Il y a quelques semaines, la Chine a également annoncé qu’elle avait, elle aussi, la ferme intention de mettre sur orbite, d’ici 2035, ses premières centrales solaires spatiales (Voir Live Science). Ce projet très ambitieux, dirigé par Long Leaho, prévoit la réalisation d'un ensemble de centrales solaires spatiales d’une largeur de 1 km en orbite géostationnaire, à 36.000 km de la Terre. Chacune de ces mégastructures pourra produire 100 TWH par an, autant que le gigantesque barrage des Trois Gorges, fleuron de l'hydroélectricité chinoise. La Société des Sciences et Technologies Aérospatiales de Chine (CASC), qui est en charge de ce projet, reste volontairement assez floue sur les détails techniques de ce programme hors norme, qui entre en compétition directe avec différents projets, de moindre envergure, menés par les États-Unis, le Japon et l'Europe. Les responsables chinois rappellent simplement que le potentiel énergétique solaire exploitable dans l’espace est dix fois plus élevé que sur Terre et que ces centrales bénéficieront, en outre, de nouveaux panneaux solaires, plus légers et plus performants que ceux utilisés sur Terre. Long Leaho précise toutefois, non sans fierté, qu'à terme, l’énergie recueillie en une année par ces centrales solaires pourrait représenter une quantité équivalente à celle issue des matières fossiles encore disponibles sur Terre...

Pour acheminer les éléments de structure nécessaires dans l'espace, la Chine compte sur son lanceur géant « Longue Marche », une fusée réutilisable de 110 mètres de haut, capable de transporter 150 tonnes sur orbite, grâce à sa poussée au lancement d’environ 6.000 tonnes. Mais ce projet, dont le coût pharaonique n'a pas été précisé et qui pourrait être de l'ordre de 10 milliards de dollars par centrale, est également vu par le pouvoir chinois comme un formidable catalyseur qui va booster la recherche fondamentale et appliquée dans de nombreux domaines, matériaux, électronique, énergie, propulsion spatiale...

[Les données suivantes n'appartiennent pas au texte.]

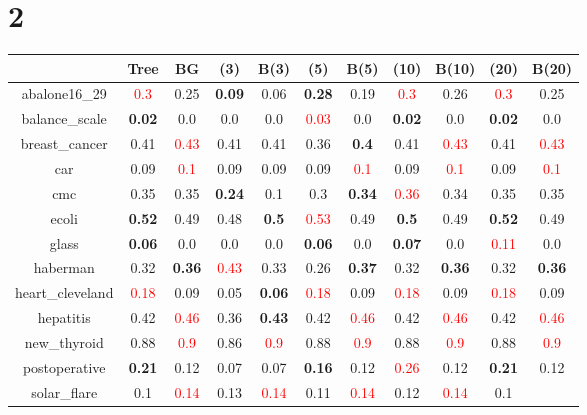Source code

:\documentclass{article}%
\begin{document}
\section*{2}%
\begin{tabular}{c|cccccccccc}%
\hline%
&Tree&BG&(3)&B(3)&(5)&B(5)&(10)&B(10)&(20)&B(20)\\%
\hline%
abalone16\_29&\textcolor{red}{ 
0.3
}&0.25&\textbf{0.09}&0.06&\textbf{0.28}&0.19&\textcolor{red}{ 
0.3
}&0.26&\textcolor{red}{ 
0.3
}&0.25\\%
\hline%
balance\_scale&\textbf{0.02}&0.0&0.0&0.0&\textcolor{red}{ 
0.03
}&0.0&\textbf{0.02}&0.0&\textbf{0.02}&0.0\\%
\hline%
breast\_cancer&0.41&\textcolor{red}{ 
0.43
}&0.41&0.41&0.36&\textbf{0.4}&0.41&\textcolor{red}{ 
0.43
}&0.41&\textcolor{red}{ 
0.43
}\\%
\hline%
car&0.09&\textcolor{red}{ 
0.1
}&0.09&0.09&0.09&\textcolor{red}{ 
0.1
}&0.09&\textcolor{red}{ 
0.1
}&0.09&\textcolor{red}{ 
0.1
}\\%
\hline%
cmc&0.35&0.35&\textbf{0.24}&0.1&0.3&\textbf{0.34}&\textcolor{red}{ 
0.36
}&0.34&0.35&0.35\\%
\hline%
ecoli&\textbf{0.52}&0.49&0.48&\textbf{0.5}&\textcolor{red}{ 
0.53
}&0.49&\textbf{0.5}&0.49&\textbf{0.52}&0.49\\%
\hline%
glass&\textbf{0.06}&0.0&0.0&0.0&\textbf{0.06}&0.0&\textbf{0.07}&0.0&\textcolor{red}{ 
0.11
}&0.0\\%
\hline%
haberman&0.32&\textbf{0.36}&\textcolor{red}{ 
0.43
}&0.33&0.26&\textbf{0.37}&0.32&\textbf{0.36}&0.32&\textbf{0.36}\\%
\hline%
heart\_cleveland&\textcolor{red}{ 
0.18
}&0.09&0.05&\textbf{0.06}&\textcolor{red}{ 
0.18
}&0.09&\textcolor{red}{ 
0.18
}&0.09&\textcolor{red}{ 
0.18
}&0.09\\%
\hline%
hepatitis&0.42&\textcolor{red}{ 
0.46
}&0.36&\textbf{0.43}&0.42&\textcolor{red}{ 
0.46
}&0.42&\textcolor{red}{ 
0.46
}&0.42&\textcolor{red}{ 
0.46
}\\%
\hline%
new\_thyroid&0.88&\textcolor{red}{ 
0.9
}&0.86&\textcolor{red}{ 
0.9
}&0.88&\textcolor{red}{ 
0.9
}&0.88&\textcolor{red}{ 
0.9
}&0.88&\textcolor{red}{ 
0.9
}\\%
\hline%
postoperative&\textbf{0.21}&0.12&0.07&0.07&\textbf{0.16}&0.12&\textcolor{red}{ 
0.26
}&0.12&\textbf{0.21}&0.12\\%
\hline%
solar\_flare&0.1&\textcolor{red}{ 
0.14
}&0.13&\textcolor{red}{ 
0.14
}&0.11&\textcolor{red}{ 
0.14
}&0.12&\textcolor{red}{ 
0.14
}&0.1&\textcolor{red}{ 
}
\end{tabular}
\end{document}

En novembre 2022, les partenaires de l’Agence Spatiale Européenne ont approuvé le lancement du projet Solaris qui consiste à étudier la faisabilité de centrales utilisant le rayonnement solaire en orbite terrestre (SBSP, Space-based Solar Power) pour alimenter la Terre en électricité. Pour mener à bien ce projet, l'ESA a choisi Tales Alenia Space (Thalès, France, 67 % et Leonardo, Italie, 33 %) qui veut s'entourer, dans le cadre d'un consortium, de sociétés européennes réputées pour leurs compétences dans les domaines aéronautiques, spatiaux et énergétiques, comme Dassault Aviation, Engie (France), Enel (Italie), et d’Air Liquide. Ce projet s'appuie sur un rapport commandé par l’Agence Spatiale Européenne (ESA), qui estime que le solaire spatial pourrait produire environ 800 TWH par an d'ici 2050, soit plus de 20 % de la consommation électrique de l'UE prévue à cette échéance. Le projet Solaris envisage les premiers tests sur orbite en 2030 et les premières centrales spatiales opérationnelles vers 2040 (Voir ESA).

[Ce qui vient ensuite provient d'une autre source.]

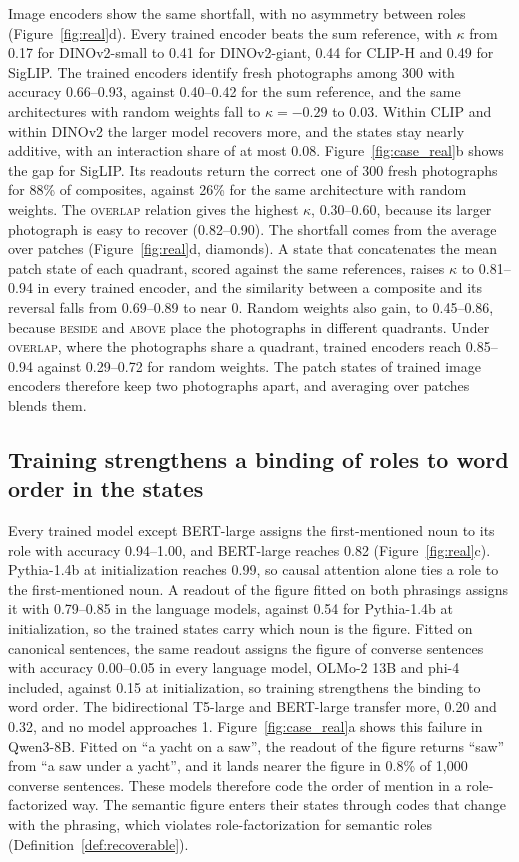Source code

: \documentclass[10pt]{article}
\theoremstyle{plain}
\theoremstyle{remark}
\begin{document}
\label{sec:vision}Image encoders show the same shortfall, with no asymmetry between roles (Figure~\ref{fig:real}d). Every trained encoder beats the sum reference, with $\kappa$ from 0.17 for DINOv2-small to 0.41 for DINOv2-giant, 0.44 for CLIP-H and 0.49 for SigLIP. The trained encoders identify fresh photographs among 300 with accuracy 0.66--0.93, against 0.40--0.42 for the sum reference, and the same architectures with random weights fall to $\kappa = -0.29$ to $0.03$. Within CLIP and within DINOv2 the larger model recovers more, and the states stay nearly additive, with an interaction share of at most 0.08. Figure~\ref{fig:case_real}b shows the gap for SigLIP. Its readouts return the correct one of 300 fresh photographs for 88\% of composites, against 26\% for the same architecture with random weights. The \textsc{overlap} relation gives the highest $\kappa$, 0.30--0.60, because its larger photograph is easy to recover (0.82--0.90). The shortfall comes from the average over patches (Figure~\ref{fig:real}d, diamonds). A state that concatenates the mean patch state of each quadrant, scored against the same references, raises $\kappa$ to 0.81--0.94 in every trained encoder, and the similarity between a composite and its reversal falls from 0.69--0.89 to near 0. Random weights also gain, to 0.45--0.86, because \textsc{beside} and \textsc{above} place the photographs in different quadrants. Under \textsc{overlap}, where the photographs share a quadrant, trained encoders reach 0.85--0.94 against 0.29--0.72 for random weights. The patch states of trained image encoders therefore keep two photographs apart, and averaging over patches blends them.

\subsection{Training strengthens a binding of roles to word order in the states}
\label{sec:roles}

Every trained model except BERT-large assigns the first-mentioned noun to its role with accuracy 0.94--1.00, and BERT-large reaches 0.82 (Figure~\ref{fig:real}c). Pythia-1.4b at initialization reaches 0.99, so causal attention alone ties a role to the first-mentioned noun. A readout of the figure fitted on both phrasings assigns it with 0.79--0.85 in the language models, against 0.54 for Pythia-1.4b at initialization, so the trained states carry which noun is the figure. Fitted on canonical sentences, the same readout assigns the figure of converse sentences with accuracy 0.00--0.05 in every language model, OLMo-2 13B and phi-4 included, against 0.15 at initialization, so training strengthens the binding to word order. The bidirectional T5-large and BERT-large transfer more, 0.20 and 0.32, and no model approaches 1. Figure~\ref{fig:case_real}a shows this failure in Qwen3-8B. Fitted on ``a yacht on a saw'', the readout of the figure returns ``saw'' from ``a saw under a yacht'', and it lands nearer the figure in 0.8\% of 1{,}000 converse sentences. These models therefore code the order of mention in a role-factorized way. The semantic figure enters their states through codes that change with the phrasing, which violates role-factorization for semantic roles (Definition~\ref{def:recoverable}).
\end{document}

En décembre dernier, une startup britannique, Space Solar, a conclu un accord révolutionnaire avec Reykjavik Energy. Ce projet ambitieux prévoit la mise en service d’un satellite démonstrateur de 30 MW d’ici 2030, pour fournir 30 mégawatts d'énergie solaire à la Terre (de quoi alimenter 3000 foyers). Le projet vise ensuite la construction de six centrales solaires spatiales d'ici 2036, fournissant, grâce à 1,7 km de panneaux solaires, un gigawatt d'électricité spatiale à un coût quatre fois inférieur à celui du nucléaire. Si ce projet aboutit, l’Islande pourrait devenir en 2030 le premier pays bénéficiant d'une énergie propre venu d de l'espace (Voir New Atlas).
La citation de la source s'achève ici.